Both manufacturers and governing bodies alike will look to increase ridership through demand-side incentives to increase profit and reduce pollution, respectively. Manufacturers aim to achieve this by increasing the appeal of bus transport by adding phone charging stations and making seating more communal, among other things. Governing bodies have taken a different approach by issuing ICE bans in a number of major cities (and eventually nationwide). With the price of electric cars still likely to be premium when most bans are enforced, substitutes to clean bus transport will effectively be prohibited and ridership should increase as a result. Some examples of this are as follows:
- Athens plans to remove all diesel vehicles by 2025.
- Provinces in the Netherlands plan to buy only zero-emission buses from 2025 onwards.
- Berlin has committed to stop the purchase of all conventionally fuelled buses by 2020.
- Paris will ban petrol- and diesel-powered cars by 2030, before France implements a nationwide ban in 2040.
- London will ban diesel cars by 2020, before Britain implements a plan to ban all diesel and gas cars by 2040.
- Oslo plans to ban all cars from its city centre from 2019 by banning parking before a nationwide ban comes into effect from 2025. The city will also stop the purchase of conventionally fuelled buses by 2020.
- Madrid plans to ban cars from 500 acres of its city centre by 2020 and all diesel vehicles from the city by 2025.
- Copenhagen will ban diesel cars by 2019, but has banned the purchase of conventionally fuelled buses since 2014.
- Oxford is set to become the world's first zero-emission zone, with plans to ban all non-electric vehicles from 2020.

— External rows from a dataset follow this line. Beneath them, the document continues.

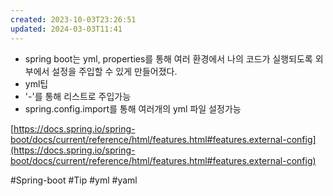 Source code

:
 ```yaml
---
created: 2023-10-03T23:26:51
updated: 2024-03-03T11:41
---
```

- spring boot는 yml, properties를 통해 여러 환경에서 나의 코드가 실행되도록 외부에서 설정을 주입할 수 있게 만들어졌다.
- yml팁  
- '-'를 통해 리스트로 주입가능
- spring.config.import를 통해 여러개의 yml 파일 설정가능

[https://docs.spring.io/spring-boot/docs/current/reference/html/features.html#features.external-config](https://docs.spring.io/spring-boot/docs/current/reference/html/features.html#features.external-config)

#Spring-boot 
#Tip 
#yml
#yaml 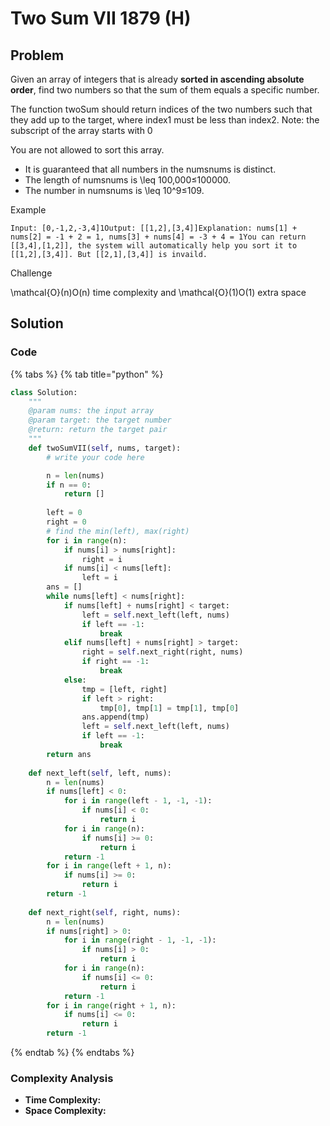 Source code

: # Two Sum VII 1879 \(H\)

## Problem

Given an array of integers that is already **sorted in ascending absolute order**, find two numbers so that the sum of them equals a specific number.

The function twoSum should return indices of the two numbers such that they add up to the target, where index1 must be less than index2. Note: the subscript of the array starts with 0

You are not allowed to sort this array.

* It is guaranteed that all numbers in the numsnums is distinct.
* The length of numsnums is \leq 100\,000≤100000.
* The number in numsnums is \leq 10^9≤109.

Example

```text
Input: [0,-1,2,-3,4]1Output: [[1,2],[3,4]]Explanation: nums[1] + nums[2] = -1 + 2 = 1, nums[3] + nums[4] = -3 + 4 = 1You can return [[3,4],[1,2]], the system will automatically help you sort it to [[1,2],[3,4]]. But [[2,1],[3,4]] is invaild.
```

Challenge

\mathcal{O}\(n\)O\(n\) time complexity and \mathcal{O}\(1\)O\(1\) extra space

## Solution 

### Code

{% tabs %}
{% tab title="python" %}
```python
class Solution:
    """
    @param nums: the input array
    @param target: the target number
    @return: return the target pair
    """
    def twoSumVII(self, nums, target):
        # write your code here

        n = len(nums)
        if n == 0:
            return []
        
        left = 0
        right = 0
        # find the min(left), max(right)
        for i in range(n):
            if nums[i] > nums[right]:
                right = i
            if nums[i] < nums[left]:
                left = i
        ans = []
        while nums[left] < nums[right]:
            if nums[left] + nums[right] < target:
                left = self.next_left(left, nums)
                if left == -1:
                    break
            elif nums[left] + nums[right] > target:
                right = self.next_right(right, nums)
                if right == -1:
                    break
            else:
                tmp = [left, right]
                if left > right:
                    tmp[0], tmp[1] = tmp[1], tmp[0]
                ans.append(tmp)
                left = self.next_left(left, nums)
                if left == -1:
                    break
        return ans
    
    def next_left(self, left, nums):
        n = len(nums)
        if nums[left] < 0:
            for i in range(left - 1, -1, -1):
                if nums[i] < 0:
                    return i
            for i in range(n):
                if nums[i] >= 0:
                    return i
            return -1
        for i in range(left + 1, n):
            if nums[i] >= 0:
                return i
        return -1
    
    def next_right(self, right, nums):
        n = len(nums)
        if nums[right] > 0:
            for i in range(right - 1, -1, -1):
                if nums[i] > 0:
                    return i
            for i in range(n):
                if nums[i] <= 0:
                    return i
            return -1
        for i in range(right + 1, n):
            if nums[i] <= 0:
                return i
        return -1
```
{% endtab %}
{% endtabs %}

### Complexity Analysis

* **Time Complexity:**
* **Space Complexity:**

In addition to the above list, there are many more cities in Europe that have signed the 'Clean Bus Declaration' and are planning some form of ICE ban, effectively forcing transport operators to renew their fleets with non-ICE vehicles. As with most things related to policy, however, the devil is in the detail - with the distinction between banning the purchase or operation of conventionally fuelled buses tantamount to how fast a city or country will transition to zero-emission transport. With the current lifecycle of a bus being in the region of 8-10 years, if a European city stops purchasing ICE buses, it could, in theory, be a whole decade from the ban's implementation date before any meaningful change occurs.
A combination of these demand- and supply-side factors should see the transition towards cleaner forms of transport within European cities and is likely to increase the stock of electric and hybrid vehicles, especially for urban bus fleets. How significant and fast this transformation will be is dependent on how stringently policy makers enforce ICE bans (and, indeed, the wording of each ban), the extent to which higher quality buses can be competitively priced and, ultimately, how appealing commuters find this mode of transport. Interestingly, if there are any doubts that these bans will be enforced, five cities in Germany have recently unveiled plans to offer free public transport in a bid to avoid paying large fines for breaching the emission limits outlined in the Paris Climate Agreement, signifying their intent to reduce urban pollution and suggesting that the current fervour surrounding bus electrification is more than simple 'greenwashing' politics.